Um dos problemas fundamentais de que padecem convulsivamente até os melhores filmes de guerra de Hollywood, é o cinismo com que abordam o tema. Por uma lado, utilizam os horrores dos conflitos militares como uma máquina de imprimir dinheiro, mas por outro mostram-se invariavelmente críticos das iniciativas belicosas levadas a cabo pelo seu país. Conseguem assim ser, em simultâneo, propagandistas da máquina de guerra americana e pacifistas militantes, fazendo um esforço monumental para parecerem sérios no processo.
Sendo certo que a indústria cinematográfica americana foi capaz de umas quantas obras-primas dentro deste género fílmico, a dúbia filosofia que preside às produções tem impacto contundente no seu resultado artístico, que, com o correr das décadas tem vindo a decair para o zero absoluto. Até porque na verdade todos sabemos que Hollywood adora o Pentágono e que o Pentágono reverencia Hollywood.

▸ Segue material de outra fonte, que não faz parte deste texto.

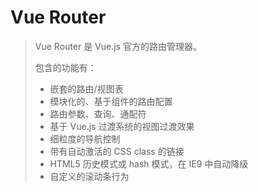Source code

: # Vue Router


> Vue Router 是 Vue.js 官方的路由管理器。
> 
> 包含的功能有：
> 
> - 嵌套的路由/视图表
> - 模块化的、基于组件的路由配置
> - 路由参数、查询、通配符
> - 基于 Vue.js 过渡系统的视图过渡效果
> - 细粒度的导航控制
> - 带有自动激活的 CSS class 的链接
> - HTML5 历史模式或 hash 模式，在 IE9 中自动降级
> - 自定义的滚动条行为
> 

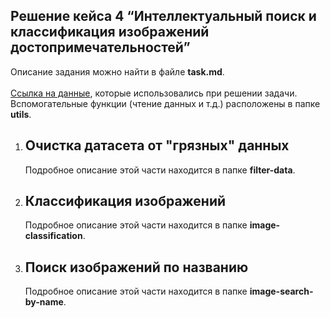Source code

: ## **Решение кейса 4 “Интеллектуальный поиск и классификация изображений достопримечательностей”**

Описание задания можно найти в файле **task.md**.  
<br>
[Ссылка на данные](https://disk.yandex.ru/d/5wZSxs2j63taoQ/data), которые использовались при решении задачи. 
<br>
Вспомогательные функции (чтение данных и т.д.) расположены в папке **utils**.

1. ## Очистка датасета от "грязных" данных

   Подробное описание этой части находится в папке **filter-data**.

2. ## Классификация изображений

   Подробное описание этой части находится в папке **image-classification**.

3. ## Поиск изображений по названию

   Подробное описание этой части находится в папке **image-search-by-name**.
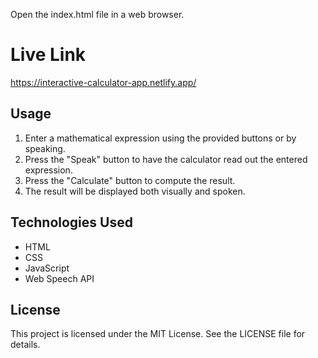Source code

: Open the index.html file in a web browser.

# Live Link
https://interactive-calculator-app.netlify.app/

## Usage
1. Enter a mathematical expression using the provided buttons or by speaking.
2. Press the "Speak" button to have the calculator read out the entered expression.
3. Press the "Calculate" button to compute the result.
4. The result will be displayed both visually and spoken.

## Technologies Used
- HTML
- CSS
- JavaScript
- Web Speech API

## License
This project is licensed under the MIT License. See the LICENSE file for details.
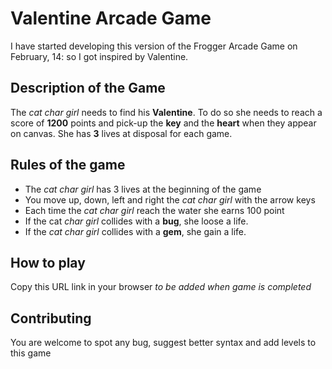 # Valentine Arcade Game
I have started developing this version of the Frogger Arcade Game on February, 14: so I got inspired by Valentine.

## Description of the Game
The _cat char girl_ needs to find his **Valentine**. To do so she needs to reach a score of **1200** points and pick-up the **key** and the **heart** when they appear on canvas. She has **3** lives at disposal for each game.

## Rules of the game
* The _cat char girl_ has 3 lives at the beginning of the game
* You move up, down, left and right the _cat char girl_ with the arrow keys
* Each time the _cat char girl_ reach the water she earns 100 point
* If the cat _char girl_ collides with a **bug**, she loose a life.
* If the _cat char girl_ collides with a **gem**, she gain a life.

## How to play
Copy this URL link in your browser
_to be added when game is completed_

## Contributing
You are welcome to spot any bug, suggest better syntax and add levels to this game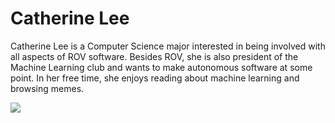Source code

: # Catherine Lee

Catherine Lee is a Computer Science major interested in being involved with all aspects of ROV software. Besides ROV, she is also president of the Machine Learning club and wants to make autonomous software at some point. In her free time, she enjoys reading about machine learning and browsing memes.



 
![](https://github.com/Slugbotics/onboarding/blob/master/pictures/catherinelee.jpg)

Assim sendo, há que dar uma pancada na bússola e partir para outras geografias, e como falamos de filmes de guerra, o cinema russo, que será sempre herdeiro de Tolstoi, vem muito a propósito. Até porque está neste momento a passar, por ironia no canal Hollywood, uma fita que é, no sentido filosófico, muito pouco hollywodesca. Mesmo apesar de ter sido distribuída pelos senhores da Columbia/Sony.
Stalingrad, realizado por Fedor Bondarchuk e lançado em 2013, é um poderoso exercício criativo sobre a batalha que determinou em definitivo o desfecho da II Guerra Mundial, na frente leste e não só, e que, nesse sentido, influenciou o destino de todos nós, que hoje vivemos indiferentes sobre os inomináveis sacrifícios a que, entre 23 de Agosto de 1942 e 2 de Fevereiro de 1943, foram submetidos os soldados que ali combateram e que ali morreram. As baixas decorrentes deste inenarrável momento histórico estimam-se em cerca de dois milhões de almas e este pavoroso facto estatístico, por si só, diz quase tudo o que é preciso dizer sobre a natureza selvática da contenda.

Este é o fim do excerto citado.